TCP (Transmission Control Protocol) — reliable, ordered, connection-oriented.

Uses a 3-way handshake (SYN → SYN-ACK → ACK) before data flows. After that, data packets flow back and forth with just ACKs to confirm receipt. The connection stays open until one side sends a FIN to close it.
Guarantees delivery through acknowledgments and retransmissions
Flow control: receiver tells sender how much data it can handle (sliding window)
Congestion control: sender slows down when the network is saturated (slow start, AIMD¹)
Adds overhead: connection setup latency, header size, retransmission delays

¹ AIMD (Additive Increase, Multiplicative Decrease): slowly increase sending rate while things are fine, cut in half when packet loss is detected. This prevents network collapse while probing for available bandwidth.

UDP (User Datagram Protocol) — connectionless, no delivery guarantees.

No handshake — send packets immediately (saves 1 round trip vs TCP)
"Unreliable" means no guarantee at the protocol level, not "broken" — it's a deliberate tradeoff for speed
No ordering, no congestion control, no retransmissions — a lost packet doesn't block subsequent ones
Minimal overhead: 8-byte header vs TCP's 20+ bytes
The application handles retries if needed (e.g., DNS retries after a timeout, video streaming skips the lost frame)
UDP has no concept of a "connection" — the sender has no idea if the client is still there. Applications solve this with heartbeats or timeouts.

When to Choose Which

Criteria	TCP	UDP
Reliability required	✅ Guaranteed delivery	❌ Best-effort
Latency-sensitive	❌ Handshake + retransmits add delay	✅ Fire and forget
Ordering matters	✅ In-order delivery	❌ Out-of-order possible
Use cases	APIs, web pages, file transfers, databases, email	Video streaming, gaming, DNS lookups, VoIP, metrics
System design signal	"We can't lose data"	"Speed > reliability, or app handles loss"

Design rule: default to TCP unless you have a specific reason to use UDP (real-time streaming, high-frequency telemetry, or you're building your own reliability layer on top).

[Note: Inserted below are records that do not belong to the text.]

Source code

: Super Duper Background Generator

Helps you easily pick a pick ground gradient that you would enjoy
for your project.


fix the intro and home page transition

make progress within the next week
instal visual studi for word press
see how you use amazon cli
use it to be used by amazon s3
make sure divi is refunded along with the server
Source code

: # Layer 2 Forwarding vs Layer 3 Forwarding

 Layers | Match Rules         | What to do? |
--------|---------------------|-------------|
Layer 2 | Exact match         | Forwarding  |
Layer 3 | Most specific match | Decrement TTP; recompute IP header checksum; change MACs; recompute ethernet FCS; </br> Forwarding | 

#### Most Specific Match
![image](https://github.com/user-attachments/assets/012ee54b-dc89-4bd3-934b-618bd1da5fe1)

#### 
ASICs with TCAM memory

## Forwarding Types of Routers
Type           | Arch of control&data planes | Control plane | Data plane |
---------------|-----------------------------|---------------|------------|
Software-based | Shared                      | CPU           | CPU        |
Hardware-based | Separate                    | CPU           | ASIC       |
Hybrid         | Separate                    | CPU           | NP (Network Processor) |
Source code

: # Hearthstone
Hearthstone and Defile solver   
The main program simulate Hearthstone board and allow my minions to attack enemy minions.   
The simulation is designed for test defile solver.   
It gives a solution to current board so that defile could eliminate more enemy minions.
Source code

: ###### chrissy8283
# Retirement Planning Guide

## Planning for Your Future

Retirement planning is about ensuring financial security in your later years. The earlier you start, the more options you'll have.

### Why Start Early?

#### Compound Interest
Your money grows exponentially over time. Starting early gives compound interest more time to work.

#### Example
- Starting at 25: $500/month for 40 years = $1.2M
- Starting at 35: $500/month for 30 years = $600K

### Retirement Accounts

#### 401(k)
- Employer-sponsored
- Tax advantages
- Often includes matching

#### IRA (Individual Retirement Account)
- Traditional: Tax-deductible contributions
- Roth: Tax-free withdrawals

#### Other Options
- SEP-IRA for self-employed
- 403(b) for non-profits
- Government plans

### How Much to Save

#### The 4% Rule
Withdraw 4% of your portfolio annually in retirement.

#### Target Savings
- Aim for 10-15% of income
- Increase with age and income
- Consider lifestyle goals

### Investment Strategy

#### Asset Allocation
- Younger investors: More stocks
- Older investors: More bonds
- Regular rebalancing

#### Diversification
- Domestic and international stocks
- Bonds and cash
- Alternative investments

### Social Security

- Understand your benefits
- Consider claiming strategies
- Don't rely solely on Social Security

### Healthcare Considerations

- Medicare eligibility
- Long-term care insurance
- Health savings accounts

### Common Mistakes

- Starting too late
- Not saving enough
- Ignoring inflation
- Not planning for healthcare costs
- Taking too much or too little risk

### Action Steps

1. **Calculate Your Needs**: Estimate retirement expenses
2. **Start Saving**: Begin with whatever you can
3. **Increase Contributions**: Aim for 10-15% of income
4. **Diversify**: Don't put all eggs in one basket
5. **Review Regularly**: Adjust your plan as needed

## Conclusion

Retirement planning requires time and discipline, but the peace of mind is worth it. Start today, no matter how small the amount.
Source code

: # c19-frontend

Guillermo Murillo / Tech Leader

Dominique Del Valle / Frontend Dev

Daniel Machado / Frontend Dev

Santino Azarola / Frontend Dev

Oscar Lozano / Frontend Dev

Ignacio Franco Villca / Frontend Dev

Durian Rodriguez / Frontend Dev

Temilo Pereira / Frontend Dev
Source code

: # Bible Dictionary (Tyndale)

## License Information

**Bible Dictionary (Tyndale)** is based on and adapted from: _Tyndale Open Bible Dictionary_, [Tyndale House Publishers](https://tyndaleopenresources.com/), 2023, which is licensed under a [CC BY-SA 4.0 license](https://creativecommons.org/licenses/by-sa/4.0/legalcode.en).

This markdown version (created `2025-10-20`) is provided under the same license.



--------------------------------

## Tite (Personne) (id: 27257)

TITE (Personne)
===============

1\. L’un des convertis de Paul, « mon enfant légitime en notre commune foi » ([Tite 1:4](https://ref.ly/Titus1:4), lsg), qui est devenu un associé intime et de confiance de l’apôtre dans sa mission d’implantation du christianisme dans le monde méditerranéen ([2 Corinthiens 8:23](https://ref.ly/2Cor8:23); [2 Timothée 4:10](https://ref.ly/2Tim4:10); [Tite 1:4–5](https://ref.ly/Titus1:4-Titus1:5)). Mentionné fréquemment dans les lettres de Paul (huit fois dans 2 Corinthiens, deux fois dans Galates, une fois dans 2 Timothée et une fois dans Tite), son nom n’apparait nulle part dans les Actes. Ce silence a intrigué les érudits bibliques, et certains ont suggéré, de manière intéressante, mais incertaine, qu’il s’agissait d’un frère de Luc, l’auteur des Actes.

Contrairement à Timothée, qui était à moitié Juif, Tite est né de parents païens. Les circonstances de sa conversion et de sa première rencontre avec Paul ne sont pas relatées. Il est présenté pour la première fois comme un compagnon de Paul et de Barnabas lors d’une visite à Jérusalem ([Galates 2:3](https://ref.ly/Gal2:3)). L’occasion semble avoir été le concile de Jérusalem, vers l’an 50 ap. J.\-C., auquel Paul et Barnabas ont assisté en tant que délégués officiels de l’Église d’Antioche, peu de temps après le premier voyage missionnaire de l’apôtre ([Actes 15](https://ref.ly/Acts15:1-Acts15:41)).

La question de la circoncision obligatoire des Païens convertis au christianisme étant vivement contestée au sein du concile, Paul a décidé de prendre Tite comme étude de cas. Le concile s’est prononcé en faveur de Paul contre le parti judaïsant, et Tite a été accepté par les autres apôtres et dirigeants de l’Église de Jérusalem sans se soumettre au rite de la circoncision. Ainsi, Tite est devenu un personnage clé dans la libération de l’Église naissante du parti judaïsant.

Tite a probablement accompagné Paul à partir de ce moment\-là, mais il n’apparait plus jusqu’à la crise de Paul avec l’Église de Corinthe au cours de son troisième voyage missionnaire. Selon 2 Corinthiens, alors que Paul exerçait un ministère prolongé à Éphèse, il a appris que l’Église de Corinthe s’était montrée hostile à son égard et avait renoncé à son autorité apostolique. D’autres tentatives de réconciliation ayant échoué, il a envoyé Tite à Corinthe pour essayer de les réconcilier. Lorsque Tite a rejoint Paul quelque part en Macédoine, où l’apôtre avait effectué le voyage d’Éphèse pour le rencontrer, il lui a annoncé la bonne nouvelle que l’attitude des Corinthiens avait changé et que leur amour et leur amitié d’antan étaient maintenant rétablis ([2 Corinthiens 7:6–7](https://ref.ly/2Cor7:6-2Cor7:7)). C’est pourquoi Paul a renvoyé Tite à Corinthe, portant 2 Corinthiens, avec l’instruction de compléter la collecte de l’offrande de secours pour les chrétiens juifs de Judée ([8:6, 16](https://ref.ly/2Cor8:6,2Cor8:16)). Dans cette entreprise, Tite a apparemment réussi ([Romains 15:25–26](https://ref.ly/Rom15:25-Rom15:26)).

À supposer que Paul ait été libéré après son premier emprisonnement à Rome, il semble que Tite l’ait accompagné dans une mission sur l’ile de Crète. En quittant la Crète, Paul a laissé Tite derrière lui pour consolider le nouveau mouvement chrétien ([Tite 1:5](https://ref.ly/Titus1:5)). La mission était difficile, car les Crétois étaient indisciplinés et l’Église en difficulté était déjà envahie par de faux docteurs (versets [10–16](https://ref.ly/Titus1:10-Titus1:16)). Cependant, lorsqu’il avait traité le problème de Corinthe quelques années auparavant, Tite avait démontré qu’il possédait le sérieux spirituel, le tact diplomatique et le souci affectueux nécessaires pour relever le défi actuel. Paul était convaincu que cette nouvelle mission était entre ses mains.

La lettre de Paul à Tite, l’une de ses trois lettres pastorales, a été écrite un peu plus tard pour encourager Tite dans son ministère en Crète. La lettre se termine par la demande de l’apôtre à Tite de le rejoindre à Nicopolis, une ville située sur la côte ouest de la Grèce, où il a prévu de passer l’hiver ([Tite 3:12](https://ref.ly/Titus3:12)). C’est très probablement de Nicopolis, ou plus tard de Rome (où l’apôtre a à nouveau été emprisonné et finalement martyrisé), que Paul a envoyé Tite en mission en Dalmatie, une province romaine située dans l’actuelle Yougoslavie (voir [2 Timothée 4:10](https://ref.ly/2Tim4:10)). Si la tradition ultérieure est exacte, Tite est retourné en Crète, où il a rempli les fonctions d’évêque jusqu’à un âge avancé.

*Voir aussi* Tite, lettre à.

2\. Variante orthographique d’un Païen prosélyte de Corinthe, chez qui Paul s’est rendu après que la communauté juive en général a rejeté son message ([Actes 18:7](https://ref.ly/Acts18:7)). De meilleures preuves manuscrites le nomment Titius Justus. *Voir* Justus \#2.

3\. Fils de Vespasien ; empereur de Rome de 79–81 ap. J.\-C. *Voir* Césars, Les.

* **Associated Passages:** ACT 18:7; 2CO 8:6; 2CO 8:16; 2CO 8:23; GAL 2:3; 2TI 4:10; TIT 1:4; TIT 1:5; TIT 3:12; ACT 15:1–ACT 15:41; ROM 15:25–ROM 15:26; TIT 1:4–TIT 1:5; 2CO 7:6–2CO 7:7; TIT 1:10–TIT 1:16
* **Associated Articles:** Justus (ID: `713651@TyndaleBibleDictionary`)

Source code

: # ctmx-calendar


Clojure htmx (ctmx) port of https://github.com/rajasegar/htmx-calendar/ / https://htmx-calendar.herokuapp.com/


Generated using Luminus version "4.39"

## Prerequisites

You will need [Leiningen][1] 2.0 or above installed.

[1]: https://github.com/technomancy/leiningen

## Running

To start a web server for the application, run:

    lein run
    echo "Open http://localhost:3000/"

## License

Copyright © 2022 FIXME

Example: Video Streaming — On-Demand vs Live

	On-Demand (Netflix)	Live (Twitch, Zoom)
Protocol	TCP (HTTP/HTTPS), increasingly QUIC	UDP (or UDP-based like WebRTC, QUIC)
Why	Buffering hides latency. A 30-60 second buffer means retransmissions are invisible to the user. Reliability matters — you don't want glitches in a movie.	Real-time matters. A lost frame from 1 second ago is useless — just show the next one. Retransmitting would add delay and make the stream feel laggy.
Tradeoff	Higher latency (buffering), perfect quality	Lower latency, occasional visual artifacts

On-demand can afford TCP's overhead because it buffers ahead. Live streaming can't wait for retransmissions — stale data is worse than missing data.

DNS

DNS translates human-readable domain names into IP addresses.

How Resolution Works

When you type api.stripe.com in a browser, your machine doesn't know its IP. Here's how it finds it:

DNS Resolution

Recursive resolver (your ISP or 8.8.8.8²) does the work on your behalf
Root nameserver — knows where to find .com, .io, .org TLD servers (13 root clusters worldwide)
TLD nameserver³ — knows which authoritative server handles stripe.com
Authoritative nameserver — Stripe's own DNS server (hosted on Route 53, Cloudflare, etc.). "Authoritative" means "source of truth for this domain" — not authentication. It stores the record api.stripe.com → 13.35.67.89 because Stripe configured it there.
Result is cached at every level (browser, OS, resolver) for the duration of the TTL

² 8.8.8.8 is Google's public DNS resolver. Other popular options: 1.1.1.1 (Cloudflare) and 9.9.9.9 (Quad9).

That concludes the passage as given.